拓展一下, train(mode=True): 将module
设置为 training mode
。仅仅当模型中有Dropout
和BatchNorm
是才会有影响。
类DeepLabv3_plus的最后一个函数:
def __init_weight(self):
for m in self.modules():
if isinstance(m, nn.Conv2d):
# n = m.kernel_size[0] * m.kernel_size[1] * m.out_channels
# m.weight.data.normal_(0, math.sqrt(2. / n))

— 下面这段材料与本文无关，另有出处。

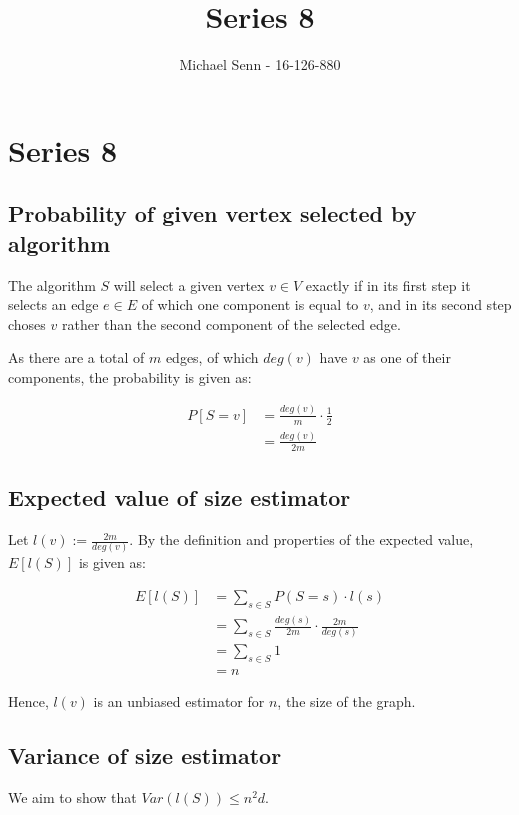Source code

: \documentclass[a4paper]{scrreprt}
\title{Series 8}
\author{Michael Senn \maillink{michael.senn@students.unibe.ch} - 16-126-880}
\date{\printdate}
\begin{document}
\maketitle


\setcounter{chapter}{7}
\chapter{Series 8}

\section{Probability of given vertex selected by algorithm}

The algorithm $S$ will select a given vertex $v \in V$ exactly if in its first
step it selects an edge $e \in E$ of which one component is equal to $v$, and
in its second step choses $v$ rather than the second component of the selected
edge.

As there are a total of $m$ edges, of which $deg(v)$ have $v$ as one of their 
components, the probability is given as:

\begin{align*}
	P[S = v] & = \frac{deg(v)}{m} \cdot \frac{1}{2} \\
		 & = \frac{deg(v)}{2m}
\end{align*}

\section{Expected value of size estimator}

Let $l(v) := \frac{2m}{deg(v)}$. By the definition and properties of the
expected value, $E[l(S)]$ is given as:

\begin{align*}
	E[l(S)] & = \sum_{s \in S}{P(S = s) \cdot l(s)} \\
		& = \sum_{s \in S}{\frac{deg(s)}{2m} \cdot \frac{2m}{deg(s)}} \\
		& = \sum_{s \in S}{1} \\
		& = n
\end{align*}

Hence, $l(v)$ is an unbiased estimator for $n$, the size of the graph.

\section{Variance of size estimator}

We aim to show that $Var(l(S)) \leq n^2d$.
\end{document}

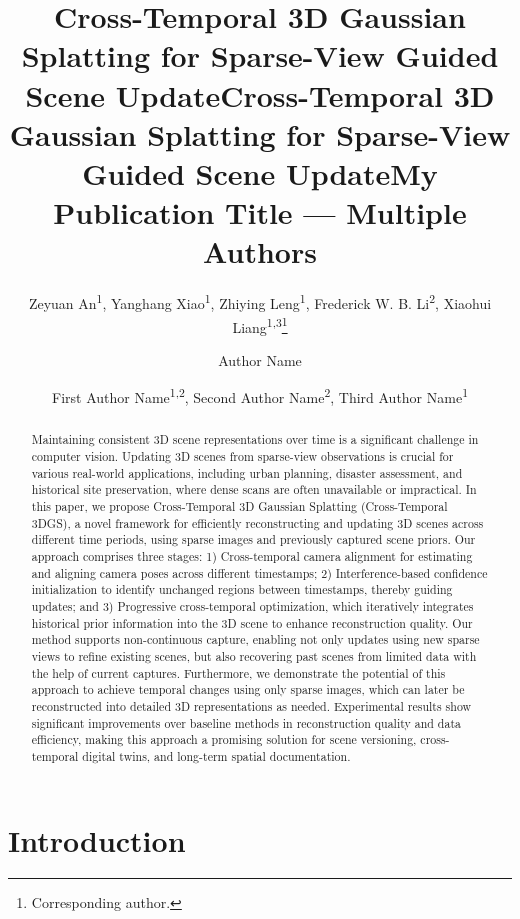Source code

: \documentclass[letterpaper]{article} %
\title{Cross-Temporal 3D Gaussian Splatting for Sparse-View Guided Scene Update}
\author{
    Zeyuan An\textsuperscript{\rm 1},
    Yanghang Xiao\textsuperscript{\rm 1},
    Zhiying Leng\textsuperscript{\rm 1},
    Frederick W. B. Li\textsuperscript{\rm 2},
    Xiaohui Liang\textsuperscript{\rm 1,\rm 3}\thanks{Corresponding author.}
}
\title{Cross-Temporal 3D Gaussian Splatting for Sparse-View Guided Scene Update}
\author {
    Author Name
}
\title{My Publication Title --- Multiple Authors}
\author {
    First Author Name\textsuperscript{\rm 1,\rm 2},
    Second Author Name\textsuperscript{\rm 2},
    Third Author Name\textsuperscript{\rm 1}
}
\begin{document}
\maketitle

\begin{abstract}
Maintaining consistent 3D scene representations over time is a significant challenge in computer vision. 
Updating 3D scenes from sparse-view observations is crucial for various real-world applications, including urban planning, disaster assessment, and historical site preservation, where dense scans are often unavailable or impractical. In this paper, we propose Cross-Temporal 3D Gaussian Splatting (Cross-Temporal 3DGS), a novel framework for efficiently reconstructing and updating 3D scenes across different time periods, using sparse images and previously captured scene priors. 
Our approach comprises three stages: 1) Cross-temporal camera alignment for estimating and aligning camera poses across different timestamps; 2) Interference-based confidence initialization to identify unchanged regions between timestamps, thereby guiding updates; and 3) Progressive cross-temporal optimization, which iteratively integrates historical prior information into the 3D scene to enhance reconstruction quality.
Our method supports non-continuous capture, enabling not only updates using new sparse views to refine existing scenes, but also recovering past scenes from limited data with the help of current captures. Furthermore, we demonstrate the potential of this approach to achieve temporal changes using only sparse images, which can later be reconstructed into detailed 3D representations as needed. Experimental results show significant improvements over baseline methods in reconstruction quality and data efficiency, making this approach a promising solution for scene versioning, cross-temporal digital twins, and long-term spatial documentation.
\end{abstract}



\section{Introduction}
\end{document}
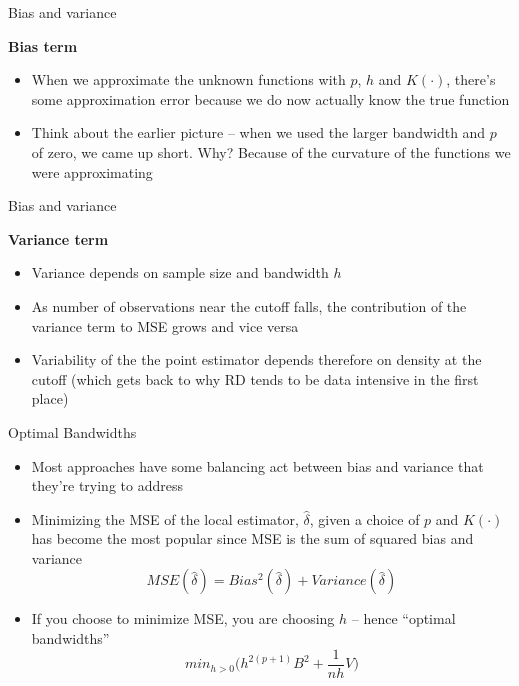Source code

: \documentclass{beamer}
\begin{document}
\begin{frame}{Bias and variance}

\textbf{Bias term}
	\begin{itemize}
	\item When we approximate the unknown functions with $p$, $h$ and $K(\cdot)$, there's some approximation error because we do now actually know the true function
	\item Think about the earlier picture -- when we used the larger bandwidth and $p$ of zero, we came up short. Why? Because of the curvature of the functions we were approximating
	\end{itemize}

\end{frame}



\begin{frame}{Bias and variance}

 \textbf{Variance term}
	\begin{itemize}
	\item Variance depends on sample size and bandwidth $h$
	\item As number of observations near the cutoff falls, the contribution of the variance term to MSE grows and vice versa
	\item Variability of the the point estimator depends therefore on density at the cutoff (which gets back to why RD tends to be data intensive in the first place)
	\end{itemize}

\end{frame}


\begin{frame}{Optimal Bandwidths}

\begin{itemize}
\item Most approaches have some balancing act between bias and variance that they're trying to address
\item Minimizing the MSE of the local estimator, $\widehat{\delta}$, given a choice of $p$ and $K(\cdot)$ has become the most popular since MSE is the sum of squared bias and variance $$MSE(\widehat{\delta}) = Bias^2(\widehat{\delta}) + Variance(\widehat{\delta})$$
\item If you choose to minimize MSE, you are choosing $h$ -- hence ``optimal bandwidths'' $$min_{h>0} \bigg (h^{2(p+1)}B^2+\frac{1}{nh}V \bigg )$$
\end{itemize}

\end{frame}
\end{document}
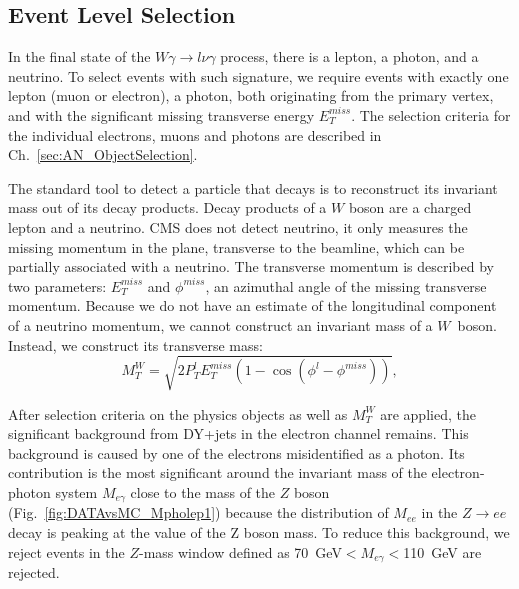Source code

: \subsection{Event Level Selection}
\label{sec:AN_Selection_EventLevel}

In the final state of the $W\gamma\rightarrow l\nu\gamma$ process, there is a lepton, a photon, and a neutrino. To select events with such signature, we require events with exactly one lepton (muon or electron), a photon, both originating from the primary vertex, and with the significant missing transverse energy $E_T^{miss}$. The selection criteria for the individual electrons, muons and photons are described in Ch.~\ref{sec:AN_ObjectSelection}.

The standard tool to detect a particle that decays is to reconstruct its invariant mass out of its decay products. Decay products of a $W$ boson are a charged lepton and a neutrino. CMS does not detect neutrino, it only measures the missing momentum in the plane, transverse to the beamline, which can be partially associated with a neutrino. The transverse momentum is described by two parameters: $E_T^{miss}$ and $\phi^{miss}$, an azimuthal angle of the missing transverse momentum. Because we do not have an estimate of the longitudinal component of a neutrino momentum, we cannot construct an invariant mass of a $W$~boson. Instead, we construct its transverse mass:
\begin{equation}
M_T^W=\sqrt{2  P_T^{l}  E_T^{miss}  (1-\cos{(\phi^{l}-\phi^{miss})})},
\end{equation}

After selection criteria on the physics objects as well as $M_T^W$ are applied, the significant background from DY+jets in the electron channel remains. This background is caused by one of the electrons misidentified as a photon. Its contribution is the most significant around the invariant mass of the electron-photon system $M_{e\gamma}$ close to the mass of the $Z$ boson (Fig.~\ref{fig:DATAvsMC_Mpholep1}) because the distribution of $M_{ee}$ in the $Z\rightarrow e e$ decay is peaking at the value of the Z boson mass. To reduce this background, we reject events in the $Z$-mass window defined as 70~GeV$<M_{e\gamma}<$110~GeV are rejected. 


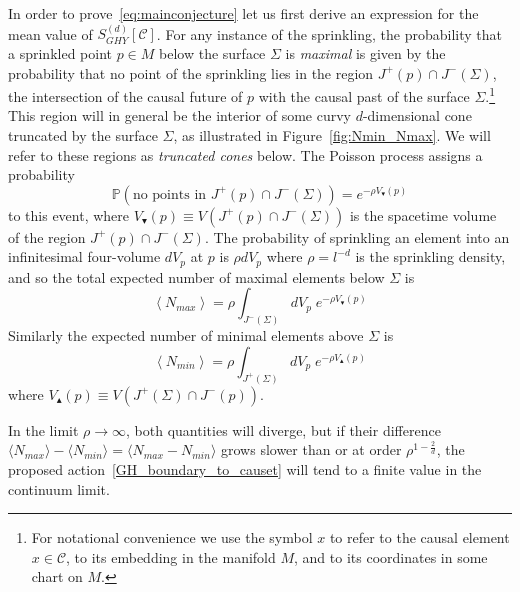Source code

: \documentclass[12pt]{article}
\newcommand{\be}{\begin{equation}}
\newcommand{\ee}{\end{equation}}
\begin{document}
In order to prove~\eqref{eq:mainconjecture} let us first derive an expression for the mean value of $S^{(d)}_{GHY}[\mathcal C]$. For any instance of the sprinkling, the probability that a sprinkled point $p\in M$ below the surface $\Sigma$ is \emph{maximal} is given by the probability that no point of the sprinkling lies in the region $J^{+}(p)\cap J^{-}(\Sigma)$, the intersection of the causal future of $p$ with the causal past of the surface $\Sigma$.\footnote{For notational convenience we use the symbol $x$ to refer to the causal element $x\in\mathcal C$, to its embedding in the manifold $M$, and to its coordinates in some chart on $M$.} This region will in general be the interior of some curvy $d$-dimensional cone truncated by the surface $\Sigma$, as illustrated in Figure~\ref{fig:Nmin_Nmax}. We will refer to these regions as \emph{truncated cones} below. The Poisson process assigns a probability
\be\label{Poisson}
\mathbb P\left(\text{no points in }J^{+}(p)\cap J^{-}(\Sigma)\right)=e^{-\rho V_\blacktriangledown(p)}
\ee
to this event, where $V_\blacktriangledown(p)\equiv V(J^{+}(p)\cap J^{-}(\Sigma))$ is the spacetime volume of the region $J^{+}(p)\cap J^{-}(\Sigma)$. The probability of sprinkling an element into an infinitesimal four-volume $dV_p$ at $p$ is $\rho dV_p$ where $\rho=l^{-d}$ is the sprinkling density, and so the total expected number of maximal elements below $\Sigma$ is
\be\label{eq:nmax}
\left\langle N_{max}\right\rangle =\rho\int_{J^{-}(\Sigma)}dV_p\; e^{-\rho V_\blacktriangledown(p)}
\ee
Similarly the expected number of minimal elements above $\Sigma$ is
\be\label{eq:nmin}
\left\langle N_{min}\right\rangle =\rho\int_{J^{+}(\Sigma)}dV_p\; e^{-\rho V_\blacktriangle(p)}
\ee
where $V_\blacktriangle(p)\equiv V(J^{+}(\Sigma)\cap J^{-}(p))$.

In the limit $\rho\rightarrow\infty$, both quantities will diverge, but if their difference $\langle N_{max}\rangle - \langle N_{min}\rangle = \langle N_{max} - N_{min}\rangle$ grows slower than or at order $\rho^{1-\frac2d}$, the proposed action~\eqref{GH_boundary_to_causet} will tend to a finite value in the continuum limit.
\end{document}
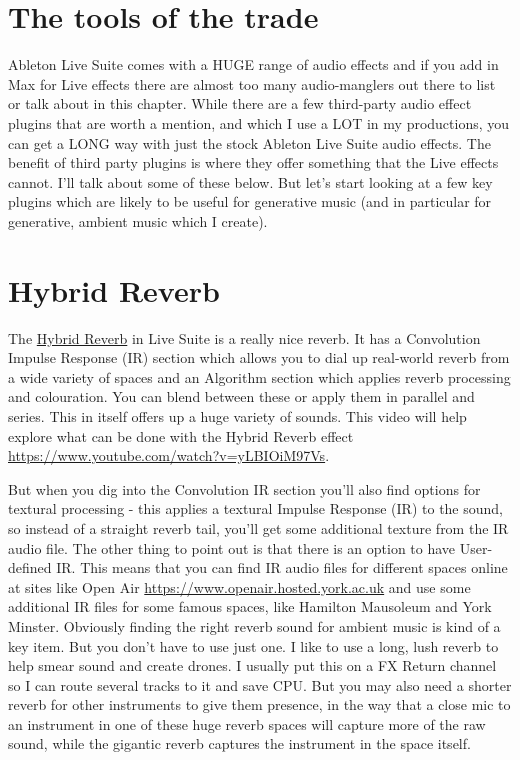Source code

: \documentclass[
  12pt,
  letterpaper,
  oneside,
  open=any]{scrbook}
\begin{document}
\section{The tools of the trade}\label{the-tools-of-the-trade}

Ableton Live Suite comes with a HUGE range of audio effects and if you
add in Max for Live effects there are almost too many audio-manglers out
there to list or talk about in this chapter. While there are a few
third-party audio effect plugins that are worth a mention, and which I
use a LOT in my productions, you can get a LONG way with just the stock
Ableton Live Suite audio effects. The benefit of third party plugins is
where they offer something that the Live effects cannot. I'll talk about
some of these below. But let's start looking at a few key plugins which
are likely to be useful for generative music (and in particular for
generative, ambient music which I create).

\section{Hybrid Reverb}\label{hybrid-reverb}

The
\href{https://www.ableton.com/en/live-manual/11/live-audio-effect-reference/\#hybrid-reverb}{Hybrid
Reverb} in Live Suite is a really nice reverb. It has a Convolution
Impulse Response (IR) section which allows you to dial up real-world
reverb from a wide variety of spaces and an Algorithm section which
applies reverb processing and colouration. You can blend between these
or apply them in parallel and series. This in itself offers up a huge
variety of sounds. This video will help explore what can be done with
the Hybrid Reverb effect
\url{https://www.youtube.com/watch?v=yLBIOiM97Vs}.

But when you dig into the Convolution IR section you'll also find
options for textural processing - this applies a textural Impulse
Response (IR) to the sound, so instead of a straight reverb tail, you'll
get some additional texture from the IR audio file. The other thing to
point out is that there is an option to have User-defined IR. This means
that you can find IR audio files for different spaces online at sites
like Open Air \url{https://www.openair.hosted.york.ac.uk} and use some
additional IR files for some famous spaces, like Hamilton Mausoleum and
York Minster. Obviously finding the right reverb sound for ambient music
is kind of a key item. But you don't have to use just one. I like to use
a long, lush reverb to help smear sound and create drones. I usually put
this on a FX Return channel so I can route several tracks to it and save
CPU. But you may also need a shorter reverb for other instruments to
give them presence, in the way that a close mic to an instrument in one
of these huge reverb spaces will capture more of the raw sound, while
the gigantic reverb captures the instrument in the space itself.
\end{document}

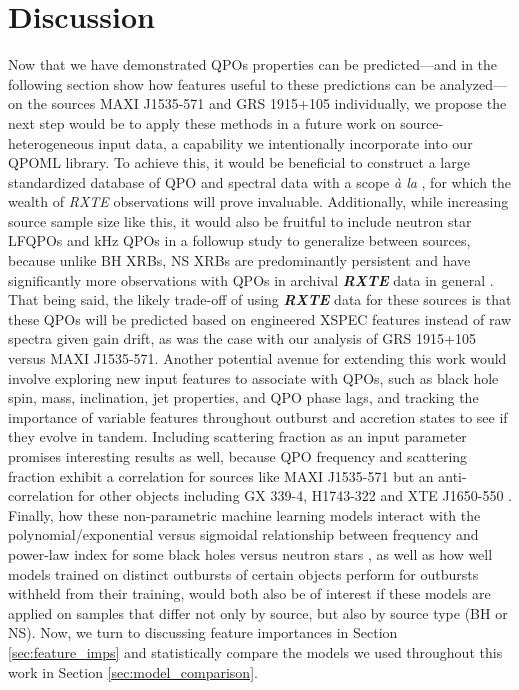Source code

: \documentclass[fleqn,usenatbib,twocolumn]{mnras}%
\begin{document}
\section{Discussion}\label{sec:discussion}

Now that we have demonstrated QPOs properties can be predicted—and in the following section show how features useful to these predictions can be analyzed—on the sources MAXI J1535-571 and GRS 1915+105 individually, we propose the next step would be to apply these methods in a future work on source-heterogeneous input data, a capability we intentionally incorporate into our QPOML library. To achieve this, it would be beneficial to construct a large standardized database of QPO and spectral data with a scope \textit{à la} \cite{blackcat}, for which the wealth of \textit{RXTE} observations will prove invaluable. Additionally, while increasing source sample size like this, it would also be fruitful to include neutron star LFQPOs and kHz QPOs in a followup study to generalize between sources, because unlike BH XRBs, NS XRBs are predominantly persistent and have significantly more observations with QPOs in archival \textbf{\textit{RXTE}} data in general \citep{mendez4U-1608,Migliari2003,belloniMendez2005,cenX-3QPOs}. That being said, the likely trade-off of using \textbf{\textit{RXTE}} data for these sources is that these QPOs will be predicted based on engineered XSPEC features instead of raw spectra given gain drift, as was the case with our analysis of GRS 1915+105 versus MAXI J1535-571. Another potential avenue for extending this work would involve exploring new input features to associate with QPOs, such as black hole spin, mass, inclination, jet properties, and QPO phase lags, and tracking the importance of variable features throughout outburst and accretion states to see if they evolve in tandem. Including scattering fraction as an input parameter promises interesting results as well, because QPO frequency and scattering fraction exhibit a correlation for sources like MAXI J1535-571 but an anti-correlation for other objects including GX 339-4, H1743-322 and XTE J1650-550 \citep{gargEnergyDependence}. Finally, how these non-parametric machine learning models interact with the polynomial/exponential versus sigmoidal relationship between frequency and power-law index for some black holes versus neutron stars \citep{titarchukSigmoidExp}, as well as how well models trained on distinct outbursts of certain objects perform for outbursts withheld from their training, would both also be of interest if these models are applied on samples that differ not only by source, but also by source type (BH or NS). Now, we turn to discussing feature importances in Section \ref{sec:feature_imps} and statistically compare the models we used throughout this work in Section \ref{sec:model_comparison}. 
\end{document}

torch.nn.init.kaiming_normal_(m.weight)
elif isinstance(m, nn.BatchNorm2d):
m.weight.data.fill_(1)
m.bias.data.zero_()
可以看到这个函数的命名仅前面有双下划线__,用于对象的数据封装,以此命名的属性或者方法为类的私有属性或者私有方法。如果在外部直接访问私有属性或者方法是不可行的,这就起到了隐藏数据的作用,但是这种实现机制并不是很严格,机制是通过自动"变形"实现的,类中所有以双下划线开头的名称__name都会自动变为"_类名__name"的新名称。当命名一个类属性引起名称冲突时使用,可以参考https://www.cnblogs.com/linxiyue/p/7944871.html
torch.nn.init.kaiming_normal_(m.weight):,Hekaiming 用一个正态分布生成值,填充输入的张量或变量。结果张量中的值采样自均值为0,标准差为sqrt(2/((1 + a^2) * fan_in))的正态分布。
torch.nn.init.kaiming_normal_(tensor, a=0, mode='fan_in', nonlinearity='leaky_relu')
"""
根据He, K等人在“Delving deep into rectifiers: Surpassing human-level performance on ImageNet classification”中
描述的方法,用一个正态分布生成值,填充输入的张量或变量。
结果张量中的值采样自均值为0,标准差为sqrt(2/((1 + a^2) * fan_in))的正态分布。
参数:
tensor – n维的torch.Tensor或 autograd.Variable
a -这层之后使用的rectifier的斜率系数(ReLU的默认值为0)
mode -可以为“fan_in”(默认)或“fan_out”。“fan_in”保留前向传播时权值方差的量级,“fan_out”保留反向传播时的量级。
nonlinearity -非线性函数(`nn.functional` name),建议使用relu或者leaky_relu。其他的还有linear,sigmoid,tanh
例子
>>> w = torch.empty(3, 5)
>>> nn.init.kaiming_normal_(w, mode='fan_out', nonlinearity='relu')
"""
m.weight.data.fill_(1)应用了fill_(value)方法,将里面的数值1全部赋值给m.weight这个tensor。
m.bias.data.zero_()应用了zero_()方法,将m.bias这个tensor全部为0